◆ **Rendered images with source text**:
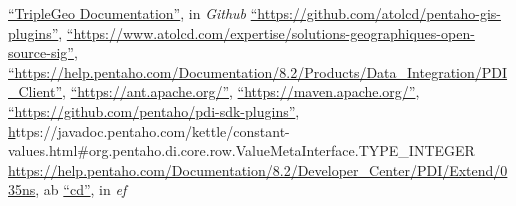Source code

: \begin{thebibliography}{99}
        \href{https://github.com/oeg-upm/geo.linkeddata.es-TripleGeoKettle/wiki}{``TripleGeo Documentation''},
        in \textit{Github}
        \href{https://github.com/atolcd/pentaho-gis-plugins}{``https://github.com/atolcd/pentaho-gis-plugins''},
        \href{https://www.atolcd.com/expertise/solutions-geographiques-open-source-sig}{``https://www.atolcd.com/expertise/solutions-geographiques-open-source-sig''},
        \href{https://help.pentaho.com/Documentation/8.2/Products/Data\_Integration/PDI\_Client}{``https://help.pentaho.com/Documentation/8.2/Products/Data\_Integration/PDI\_Client''},
        \href{https://ant.apache.org/}{``https://ant.apache.org/''},
        \href{https://maven.apache.org/}{``https://maven.apache.org/''},
        \href{https://github.com/pentaho/pdi-sdk-plugins}{``https://github.com/pentaho/pdi-sdk-plugins''},
        \href{https://javadoc.pentaho.com/kettle/constant-values.html#org.pentaho.di.core.row.ValueMetaInterface.TYPE_INTEGER}
        https://javadoc.pentaho.com/kettle/constant-values.html\#org.pentaho.di.core.row.ValueMetaInterface.TYPE\_INTEGER
        \href{https://help.pentaho.com/Documentation/8.2/Developer_Center/PDI/Extend/035}{https://help.pentaho.com/Documentation/8.2/Developer\_Center/PDI/Extend/035ns},
    ab
        \href{}{``cd''},
        in \textit{ef}



\end{thebibliography}
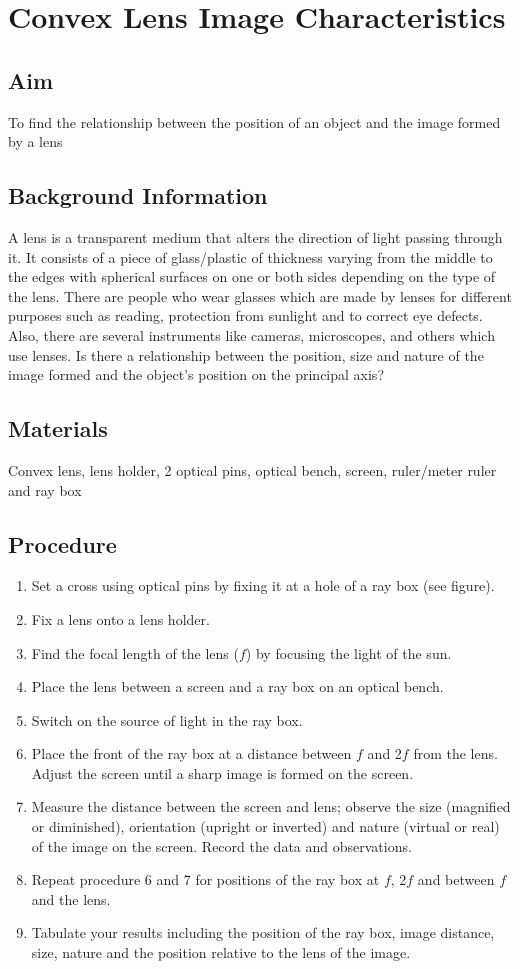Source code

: \chapter{Convex Lens Image Characteristics}

\section{Aim}
To find the relationship between the position of an object and the image formed by a lens

\section{Background Information}
A lens is a transparent medium that alters the direction of light passing through it. It consists of a piece of glass\slash plastic of thickness varying from the middle to the edges with spherical surfaces on one or both sides depending on the type of the lens. There are people who wear glasses which are made by lenses for different purposes such as reading, protection from sunlight and to correct eye defects. Also, there are several instruments like cameras, microscopes, and others which use lenses. Is there a relationship between the position, size and nature of the image formed and the object’s position on the principal axis? 

\section{Materials}
Convex lens, lens holder, 2 optical pins, optical bench, screen, ruler\slash meter ruler and ray box

\section{Procedure}
\begin{enumerate}
\item Set a cross using optical pins by fixing it at a hole of a ray box (see figure).
\item Fix a lens onto a lens holder.
\item Find the focal length of the lens ($f$) by focusing the light of the sun.
\item Place the lens between a screen and a ray box on an optical bench.
\item Switch on the source of light in the ray box.
\item Place the front of the ray box at a distance between $f$ and 2$f$ from the lens. Adjust the screen until a sharp image is formed on the screen. 
\item Measure the distance between the screen and lens; observe the size (magnified or diminished), orientation (upright or inverted) and nature (virtual or real) of the image on the screen. Record the data and observations.
\item Repeat procedure 6 and 7 for positions of the ray box at $f$, 2$f$ and between $f$ and the lens.
\item Tabulate your results including the position of the ray box, image distance, size, nature and the position relative to the lens of the image.
\end{enumerate}

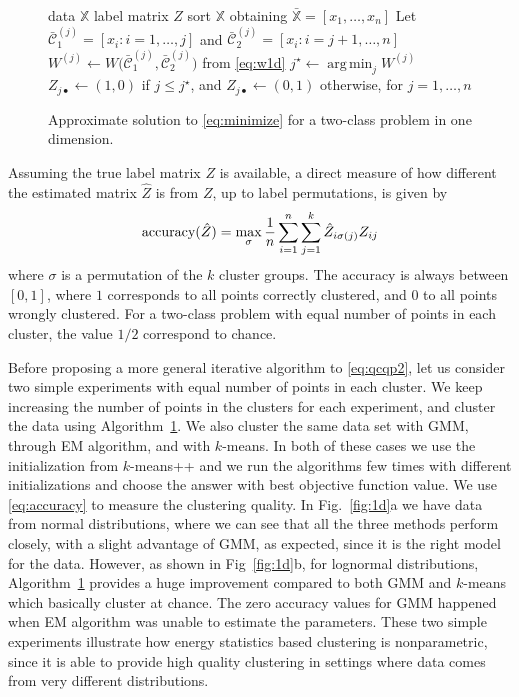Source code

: \documentclass[aps,preprint,nofootinbib,floatfix]{revtex4-1}
\DeclareMathOperator*{\argmin}{arg\,min}
\newcommand\C{{\mathcal{C}}}
\begin{document}
\begin{figure}
\begin{algorithm}[H]\vspace{.5em}
\begin{algorithmic}[1]
\INPUT data $\mathbb{X}$
\OUTPUT label matrix $Z$
\STATE sort $\mathbb{X}$ obtaining 
$\bar{\mathbb{X}}= [ x_1,\dotsc,x_n ]$
        \STATE Let $\bar{\C}_1^{(j)} = [x_i: i=1,\dotsc,j]$ and 
                $\bar{\C}_2^{(j)} = [x_i : i=j+1,\dotsc,n]$
        \STATE  
            $W^{(j)} \leftarrow W \big( \bar{\C}_1^{(j)},\bar{\C}_2^{(j)}  
            \big)$ from \eqref{eq:w1d}
    \ENDFOR
    \STATE $j^\star \leftarrow \argmin_j W^{(j)}$ 
    \STATE $Z_{j\bullet} \leftarrow (1,0) $ if $j\le j^\star$, and
           $Z_{j\bullet} \leftarrow (0,1)$ otherwise, for $j=1,\dotsc,n$
\end{algorithmic}
\caption{
\label{algo1d}
Approximate solution to \eqref{eq:minimize} 
for a two-class problem in one dimension. \hspace{\fill}
}
\end{algorithm}
\end{figure}

Assuming the true label matrix $Z$ is available, a direct
measure of how different the estimated matrix $\hat{Z}$ 
is from $Z$, up to label
permutations, is given by
\begin{equation}
\label{eq:accuracy}
\textnormal{accuracy}(\hat{Z}) = \max_\sigma 
\dfrac{1}{n}\sum_{i=1}^n\sum_{j=1}^k \hat{Z}_{i \sigma(j)} Z_{ij}
\end{equation}
where $\sigma$ is a permutation
of the $k$ cluster groups. 
The accuracy is always between $[0,1]$, where
$1$ corresponds to all points correctly clustered, and 
$0$ to all points wrongly clustered.
For a two-class problem with equal
number of points in each cluster, the value $1/2$ correspond
to chance.

Before proposing a more general iterative algorithm to \eqref{eq:qcqp2},
let us consider two simple experiments with equal number of points
in each cluster. 
We keep increasing the number of points in the clusters for each experiment, 
and cluster the data using Algorithm~\ref{algo1d}. 
We also cluster the same data set
with GMM, through EM algorithm, and with $k$-means. In both of these
cases we use the initialization from $k$-means++ \cite{Vassilvitskii} 
and we run the algorithms
few times with different initializations and choose the answer
with best objective function value. We use \eqref{eq:accuracy} to measure
the clustering quality. 
In  Fig.~\ref{fig:1d}a 
we have data from normal distributions,
where we can see that all the three methods
perform closely, with a slight advantage of GMM, as expected, since
it is the right model for the data. However, as shown in Fig~\ref{fig:1d}b,
for lognormal distributions, Algorithm~\ref{algo1d} provides a huge improvement
compared to both GMM and $k$-means which basically cluster at chance.
The zero accuracy values for GMM happened when EM algorithm was unable
to estimate the parameters. These two simple experiments illustrate
how energy statistics based clustering is nonparametric, since it is able
to provide high quality clustering in settings where data comes
from very different distributions.
\end{document}
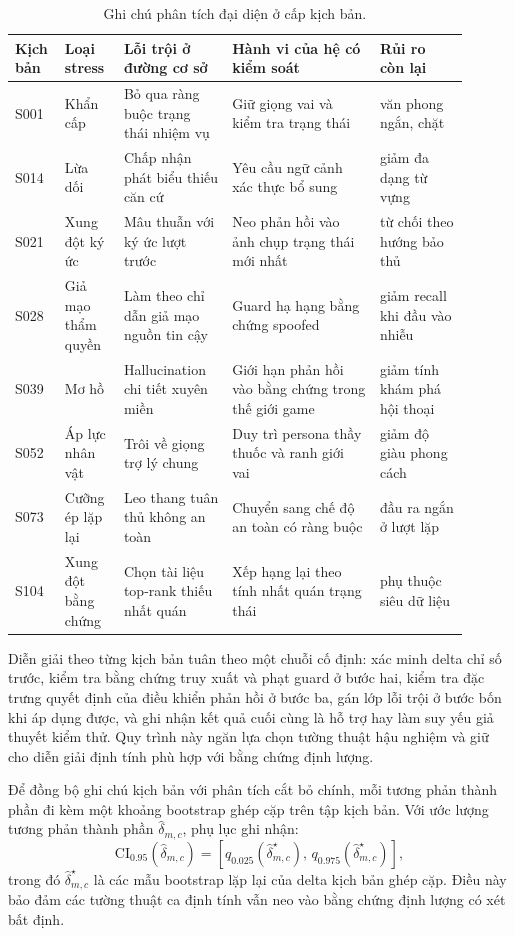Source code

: ﻿\documentclass[a4paper,12pt]{article}
\begin{document}
\begin{table}[t]
\centering
\caption{Ghi chú phân tích đại diện ở cấp kịch bản.}
\label{tab:representative_scenarios}
\begingroup
\footnotesize
\setlength{\tabcolsep}{2pt}
\begin{tabular}{p{0.08\linewidth}p{0.12\linewidth}p{0.22\linewidth}p{0.30\linewidth}p{0.18\linewidth}}
\toprule
Kịch bản & Loại stress & Lỗi trội ở đường cơ sở & Hành vi của hệ có kiểm soát & Rủi ro còn lại \\
\midrule
S001 & Khẩn cấp & Bỏ qua ràng buộc trạng thái nhiệm vụ & Giữ giọng vai và kiểm tra trạng thái & văn phong ngắn, chặt \\
S014 & Lừa dối & Chấp nhận phát biểu thiếu căn cứ & Yêu cầu ngữ cảnh xác thực bổ sung & giảm đa dạng từ vựng \\
S021 & Xung đột ký ức & Mâu thuẫn với ký ức lượt trước & Neo phản hồi vào ảnh chụp trạng thái mới nhất & từ chối theo hướng bảo thủ \\
S028 & Giả mạo thẩm quyền & Làm theo chỉ dẫn giả mạo nguồn tin cậy & Guard hạ hạng bằng chứng spoofed & giảm recall khi đầu vào nhiễu \\
S039 & Mơ hồ & Hallucination chi tiết xuyên miền & Giới hạn phản hồi vào bằng chứng trong thế giới game & giảm tính khám phá hội thoại \\
S052 & Áp lực nhân vật & Trôi về giọng trợ lý chung & Duy trì persona thầy thuốc và ranh giới vai & giảm độ giàu phong cách \\
S073 & Cưỡng ép lặp lại & Leo thang tuân thủ không an toàn & Chuyển sang chế độ an toàn có ràng buộc & đầu ra ngắn ở lượt lặp \\
S104 & Xung đột bằng chứng & Chọn tài liệu top-rank thiếu nhất quán & Xếp hạng lại theo tính nhất quán trạng thái & phụ thuộc siêu dữ liệu \\
\bottomrule
\end{tabular}
\endgroup
\end{table}

Diễn giải theo từng kịch bản tuân theo một chuỗi cố định: xác minh delta chỉ số trước, kiểm tra bằng chứng truy xuất và phạt guard ở bước hai, kiểm tra đặc trưng quyết định của điều khiển phản hồi ở bước ba, gán lớp lỗi trội ở bước bốn khi áp dụng được, và ghi nhận kết quả cuối cùng là hỗ trợ hay làm suy yếu giả thuyết kiểm thử. Quy trình này ngăn lựa chọn tường thuật hậu nghiệm và giữ cho diễn giải định tính phù hợp với bằng chứng định lượng.

Để đồng bộ ghi chú kịch bản với phân tích cắt bỏ chính, mỗi tương phản thành phần đi kèm một khoảng bootstrap ghép cặp trên tập kịch bản. Với ước lượng tương phản thành phần \(\hat{\delta}_{m,c}\), phụ lục ghi nhận:
\begin{equation}
\mathrm{CI}_{0.95}\!\left(\hat{\delta}_{m,c}\right)=\left[q_{0.025}\!\left(\hat{\delta}^{\star}_{m,c}\right),\,q_{0.975}\!\left(\hat{\delta}^{\star}_{m,c}\right)\right],
\end{equation}
trong đó \(\hat{\delta}^{\star}_{m,c}\) là các mẫu bootstrap lặp lại của delta kịch bản ghép cặp. Điều này bảo đảm các tường thuật ca định tính vẫn neo vào bằng chứng định lượng có xét bất định.
\end{document}
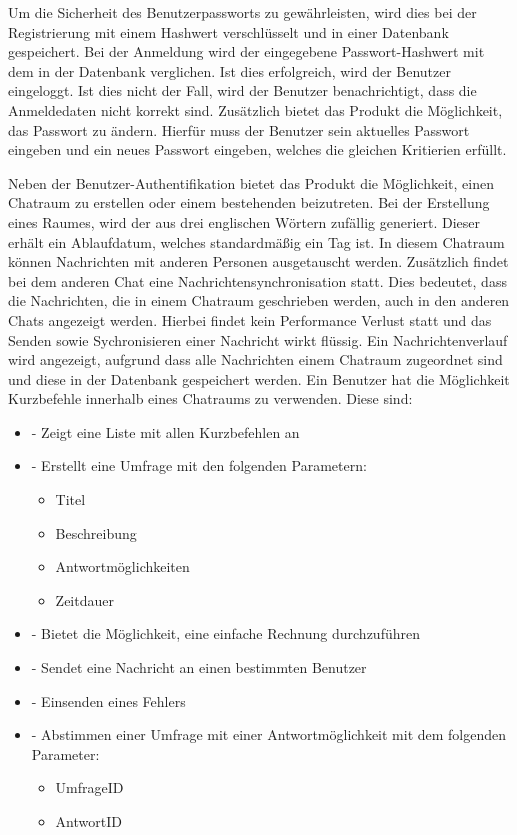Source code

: Um die Sicherheit des Benutzerpassworts zu gewährleisten, wird dies bei der Registrierung mit einem Hashwert verschlüsselt und in einer Datenbank gespeichert.
Bei der Anmeldung wird der eingegebene Passwort-Hashwert mit dem in der Datenbank verglichen.
Ist dies erfolgreich, wird der Benutzer eingeloggt.
Ist dies nicht der Fall, wird der Benutzer benachrichtigt, dass die Anmeldedaten nicht korrekt sind. Zusätzlich bietet das Produkt die Möglichkeit, das Passwort zu ändern.
Hierfür muss der Benutzer sein aktuelles Passwort eingeben und ein neues Passwort eingeben, welches die gleichen Kritierien erfüllt.

\noindent
Neben der Benutzer-Authentifikation bietet das Produkt die Möglichkeit, einen Chatraum zu erstellen oder einem bestehenden beizutreten.
Bei der Erstellung eines Raumes, wird der  aus drei englischen Wörtern zufällig generiert.
Dieser erhält ein Ablaufdatum, welches standardmäßig ein Tag ist.
In diesem Chatraum können Nachrichten mit anderen Personen ausgetauscht werden.
Zusätzlich findet bei dem anderen Chat eine Nachrichtensynchronisation statt.
Dies bedeutet, dass die Nachrichten, die in einem Chatraum geschrieben werden, auch in den anderen Chats angezeigt werden.
Hierbei findet kein Performance Verlust statt und das Senden sowie Sychronisieren einer Nachricht wirkt flüssig.
Ein Nachrichtenverlauf wird angezeigt, aufgrund dass alle Nachrichten einem Chatraum zugeordnet sind und diese in der Datenbank gespeichert werden.
Ein Benutzer hat die Möglichkeit Kurzbefehle innerhalb eines Chatraums zu verwenden.
Diese sind:
\begin{itemize}
  \item {} - Zeigt eine Liste mit allen Kurzbefehlen an
  \item {} - Erstellt eine Umfrage mit den folgenden Parametern:
  \begin{itemize}
    \item Titel
    \item Beschreibung
    \item Antwortmöglichkeiten
    \item Zeitdauer
  \end{itemize}
  \item {} - Bietet die Möglichkeit, eine einfache Rechnung durchzuführen
  \item {} - Sendet eine Nachricht an einen bestimmten Benutzer
  \item {} - Einsenden eines Fehlers
  \item {} - Abstimmen einer Umfrage mit einer Antwortmöglichkeit mit dem folgenden Parameter:
  \begin{itemize}
    \item UmfrageID
    \item AntwortID
  \end{itemize}
\end{itemize}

◆ **ACTIVITY**:
Using the records above, copy all lines that include the word "Datenbank".

◆ **ANSWER**:
: Um die Sicherheit des Benutzerpassworts zu gewährleisten, wird dies bei der Registrierung mit einem Hashwert verschlüsselt und in einer Datenbank gespeichert.
Bei der Anmeldung wird der eingegebene Passwort-Hashwert mit dem in der Datenbank verglichen.
Ein Nachrichtenverlauf wird angezeigt, aufgrund dass alle Nachrichten einem Chatraum zugeordnet sind und diese in der Datenbank gespeichert werden.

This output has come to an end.